Ubuntu Linux GPU woes nearing end

Message boards : Number crunching : Ubuntu Linux GPU woes nearing end
Message board moderation

To post messages, you must log in.

AuthorMessage
Profile David Anderson (not *that* DA) Project Donor
Avatar

Send message
Joined: 5 Dec 09
Posts: 215
Credit: 74,008,558
RAC: 74
United States
Message 1665441 - Posted: 15 Apr 2015, 0:16:36 UTC

Starting in late 2014 Ubuntu users were encountering difficulties getting a working nvidia GPU driver. This was crucial for GPU crunching.

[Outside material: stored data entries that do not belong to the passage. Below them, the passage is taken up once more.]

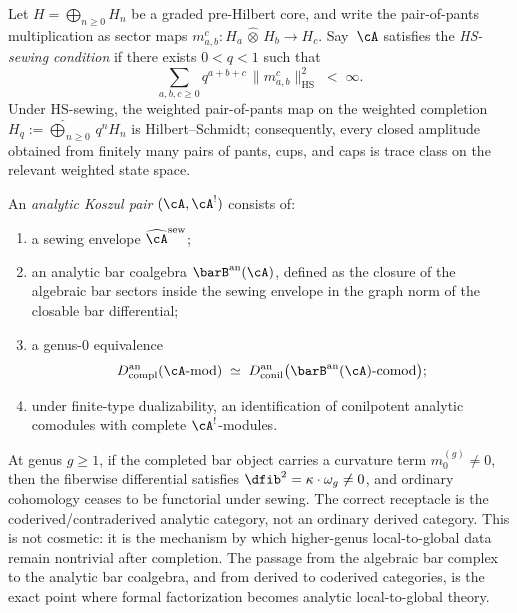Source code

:\begin{definition}
\label{def:hs-sewing-condition}
Let $H = \bigoplus_{n \geq 0} H_n$ be a graded pre-Hilbert core,
and write the pair-of-pants multiplication as sector maps
$m^c_{a,b} \colon H_a \,\widehat{\otimes}\, H_b \to H_c$.
Say~$\cA$ satisfies the \emph{HS-sewing condition} if there exists
$0 < q < 1$ such that
\begin{equation}\label{eq:hs-sewing-condition}
\sum_{a,b,c \geq 0}
q^{a+b+c}\, \|m^c_{a,b}\|_{\mathrm{HS}}^2
\;<\; \infty.
\end{equation}
Under HS-sewing, the weighted pair-of-pants map on the weighted
completion $H_q := \widehat{\bigoplus}_{n \geq 0}\, q^n H_n$ is
Hilbert--Schmidt; consequently, every closed amplitude obtained from
finitely many pairs of pants, cups, and caps is trace class on the
relevant weighted state space.
\end{definition}

\begin{definition}
\label{def:analytic-koszul-pair-frontier}
An \emph{analytic Koszul pair} $(\cA, \cA^!)$ consists of:
\begin{enumerate}[label=\textup{(\roman*)}]
\item a sewing envelope $\widehat{\cA}^{\mathrm{sew}}$;
\item an analytic bar coalgebra $\barB^{\mathrm{an}}(\cA)$, defined
 as the closure of the algebraic bar sectors inside the sewing
 envelope in the graph norm of the closable bar differential;
\item a genus-$0$ equivalence
 \[
 D^{\mathrm{an}}_{\mathrm{compl}}(\cA\text{-}\mathrm{mod})
 \;\simeq\;
 D^{\mathrm{an}}_{\mathrm{conil}}
 \bigl(\barB^{\mathrm{an}}(\cA)\text{-}\mathrm{comod}\bigr);
 \]
\item under finite-type dualizability, an identification of
 conilpotent analytic comodules with complete
 $\cA^!$-modules.
\end{enumerate}
\end{definition}

\begin{remark}
\label{rem:curvature-coderived-passage}
At genus $g \geq 1$, if the completed bar object carries a curvature
term $m_0^{(g)} \neq 0$, then the fiberwise differential satisfies
$\dfib^2 = \kappa \cdot \omega_g \neq 0$, and ordinary cohomology
ceases to be functorial under sewing. The correct receptacle is the
coderived/contraderived analytic category, not an ordinary derived
category. This is not cosmetic: it is the mechanism by which
higher-genus local-to-global data remain nontrivial after completion.
The passage from the algebraic bar complex to the analytic bar
coalgebra, and from derived to coderived categories, is the exact
point where formal factorization becomes analytic local-to-global
theory.
\end{remark}

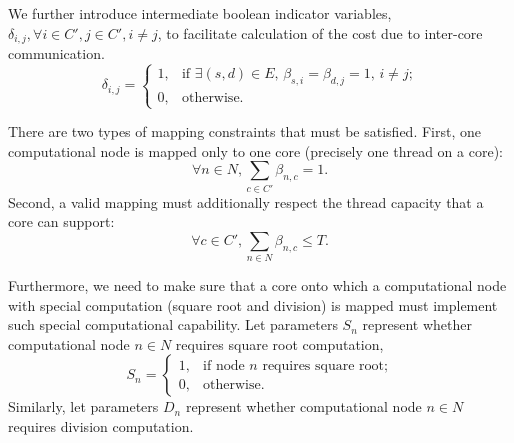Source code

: We further introduce intermediate boolean indicator variables,  $\delta_{i,j}, \forall i \in C',j \in C', i \ne j$, to facilitate calculation of the cost due to inter-core communication. 
%
\begin{equation} \label{eq:intermediate_var_inter_core_comm}
\delta_{i,j}=
\begin{cases}
1, &\text{if $\exists (s, d) \in E$, $\beta_{s,i} = \beta_{d,j} = 1$, $i \ne j$;}\\
0, &\text{otherwise.}
\end{cases}
\end{equation}

There are two types of mapping constraints that must be satisfied. First, one computational node is mapped only to one core (precisely one thread on a core):
%
\begin{equation} \label{eq:constraint_map1}
\forall n \in N, \sum_{c \in C'} \beta_{n,c} = 1.
\end{equation}
%
Second, a valid mapping must additionally respect the thread capacity that a core can support:
%
\begin{equation} \label{eq:constraint_map2}
\forall c \in C', \sum_{n \in N} \beta_{n,c} \le T.
\end{equation}

Furthermore, we need to make sure that a core onto which a computational node with special computation (square root and division) is mapped must implement such special computational capability. Let parameters $S_n$ represent whether computational node $n \in N$ requires square root computation,
%
\begin{equation*}%
S_{n}=
\begin{cases}
1, &\text{if node $n$ requires square root;}\\
0, &\text{otherwise.}
\end{cases}
\end{equation*}
%
Similarly, let parameters $D_n$ represent whether computational node $n \in N$ requires division computation.
%

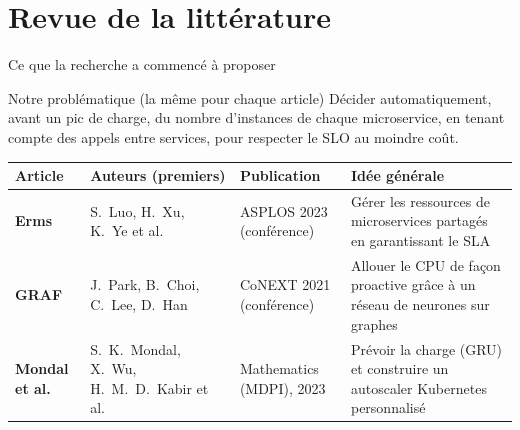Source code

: \documentclass[aspectratio=169,10pt]{beamer}
\begin{document}
\section{Revue de la littérature}

\begin{frame}{Ce que la recherche a commencé à proposer}
  \begin{alertblock}{Notre problématique (la même pour chaque article)}
    \small Décider automatiquement, avant un pic de charge, du nombre d'instances de chaque microservice, en tenant compte des appels entre services, pour respecter le SLO au moindre coût.
  \end{alertblock}

  \vspace{0.2cm}
  \footnotesize
  \begin{tabular}{@{}>{\raggedright\arraybackslash}p{1.9cm}>{\raggedright\arraybackslash}p{4.4cm}>{\raggedright\arraybackslash}p{3.2cm}>{\raggedright\arraybackslash}p{4.2cm}@{}}
    \toprule
    \textbf{Article} & \textbf{Auteurs (premiers)} & \textbf{Publication} & \textbf{Idée générale} \\
    \midrule
    \textbf{Erms} & S.~Luo, H.~Xu, K.~Ye et al. & ASPLOS 2023 (conférence) & Gérer les ressources de microservices partagés en garantissant le SLA \\[6pt]
    \textbf{GRAF} & J.~Park, B.~Choi, C.~Lee, D.~Han & CoNEXT 2021 (conférence) & Allouer le CPU de façon proactive grâce à un réseau de neurones sur graphes \\[6pt]
    \textbf{Mondal et al.} & S.~K.~Mondal, X.~Wu, H.~M.~D.~Kabir et al. & Mathematics (MDPI), 2023 & Prévoir la charge (GRU) et construire un autoscaler Kubernetes personnalisé \\
    \bottomrule
  \end{tabular}
\end{frame}
\end{document}
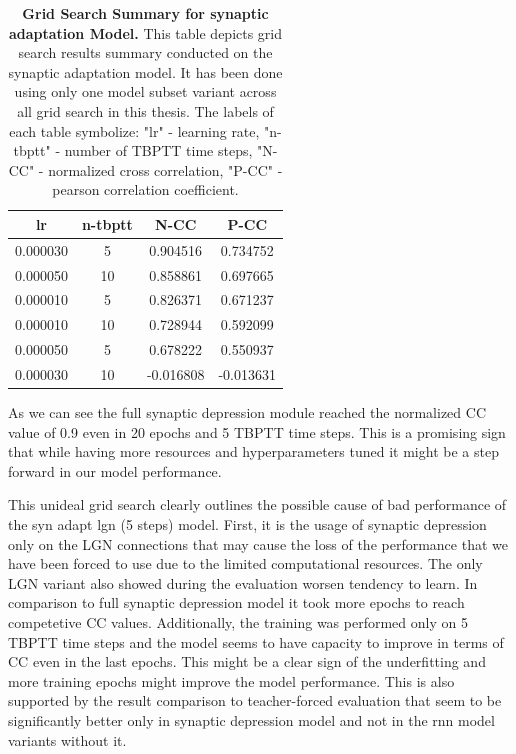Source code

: \begin{table}
    \centering\footnotesize\sf
    \begin{tabular}{cccc}
    \toprule
    lr & n-tbptt & N-CC & P-CC \\
    \midrule
    0.000030 & 5 & 0.904516 & 0.734752 \\
    0.000050 & 10 & 0.858861 & 0.697665 \\
    0.000010 & 5 & 0.826371 & 0.671237 \\
    0.000010 & 10 & 0.728944 & 0.592099 \\
    0.000050 & 5 & 0.678222 & 0.550937 \\
    0.000030 & 10 & -0.016808 & -0.013631 \\
    \bottomrule
    \end{tabular}
    \caption{\textbf{Grid Search Summary for synaptic adaptation Model.} This table depicts grid search results summary conducted on the synaptic adaptation model. It has been done using only one model subset variant across all grid search in this thesis. The labels of each table symbolize: "lr" - learning rate, "n-tbptt" - number of TBPTT time steps, "N-CC" - normalized cross correlation, "P-CC" - pearson correlation coefficient.}
    \label{tab:grid_synaptic_adaptation}
\end{table}

As we can see the full synaptic depression module reached the normalized CC value of 0.9 even in 20 epochs and 5 TBPTT time steps. This is a promising sign that while having more resources and hyperparameters tuned it might be a step forward in our model performance.

This unideal grid search clearly outlines the possible cause of bad performance of the syn adapt lgn (5 steps) model. First, it is the usage of synaptic depression only on the LGN connections that may cause the loss of the performance that we have been forced to use due to the limited computational resources. The only LGN variant also showed during the evaluation worsen tendency to learn. In comparison to full synaptic depression model it took more epochs to reach competetive CC values. Additionally, the training was performed only on 5 TBPTT time steps and the model seems to have capacity to improve in terms of CC even in the last epochs. This might be a clear sign of the underfitting and more training epochs might improve the model performance. This is also supported by the result comparison to teacher-forced evaluation that seem to be significantly better only in synaptic depression model and not in the rnn model variants without it. 


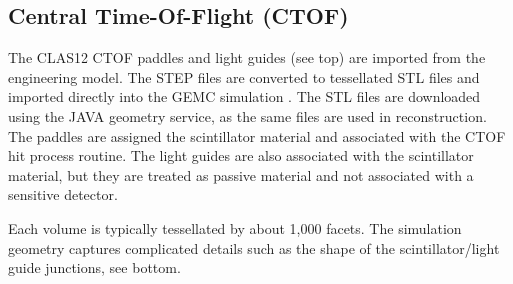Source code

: \subsection{Central Time-Of-Flight (CTOF)} \label{sec:ctof}

The CLAS12 CTOF paddles and light guides (see  top) are imported from the engineering model.
The STEP files are converted to tessellated STL files and imported directly into the GEMC simulation \cite{gemcCad}.
The STL files are downloaded using the JAVA geometry service, as the same files are used in reconstruction.
The paddles are assigned the scintillator material and associated with the CTOF hit process routine.
The light guides are also associated with the scintillator material, but they are treated as passive material and not
associated with a sensitive detector.

Each volume is typically tessellated by about 1,000 facets. The simulation geometry captures complicated details
such as the shape of the scintillator/light guide junctions, see  bottom.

Thousands of machines were listed on Ubuntu bug number 1268257.

The problem was finally understood -- as reported in 1431753.

Most were able to work around this, but...it took a
few commands --- after every new kernel update and reboot.

It's fixed in the most recent Ubuntu and hopefully soon in 14.04,
the current LTS release.
The problem was the nvidia driver setup was (for at least driver 331)
in two parts and the minor kernel build that incorporates such
is not prepared for that (A 2 part driver build
violates the rules for DKMS builds). So (with some randomness
depending on timing on a given new-kernel-install) gpu module builds could fail
with various consequences (rarely dire, but sometimes...).

I'm no kernel expert. This affected me.
Today's new Linux kernel 3.13.0-49 #83 installed for me
with none of the scary messages (which is not proof
that the problem is actually squashed yet, but still it's nice...)

I just wanted to wrap up this issue so anyone else
on 14.04 would know there is light at the end of the tunnel.
ID: 1665441 · Report as offensive
Profile betreger Project Donor
Avatar

Send message
Joined: 29 Jun 99
Posts: 11361
Credit: 29,581,041
RAC: 66
United States
Message 1665448 - Posted: 15 Apr 2015, 0:26:43 UTC - in response to Message 1665441.  

Such joy, but on the good side it exercises the muscle between the ears.
ID: 1665448 · Report as offensive
spitfire_mk_2
Avatar

Send message
Joined: 14 Apr 00
Posts: 563
Credit: 27,306,885
RAC: 0
United States
Message 1665460 - Posted: 15 Apr 2015, 1:06:25 UTC

In time for dancing in the streets.
https://www.youtube.com/watch?v=sQdWK041Vuo
ID: 1665460 · Report as offensive
TBar
Volunteer tester

Send message
Joined: 22 May 99
Posts: 5204
Credit: 840,779,836
RAC: 2,768
United States
Message 1665648 - Posted: 15 Apr 2015, 15:08:58 UTC - in response to Message 1665441.  

Starting in late 2014 Ubuntu users were encountering difficulties getting a working nvidia GPU driver. This was crucial for GPU crunching.

Thousands of machines were listed on Ubuntu bug number 1268257.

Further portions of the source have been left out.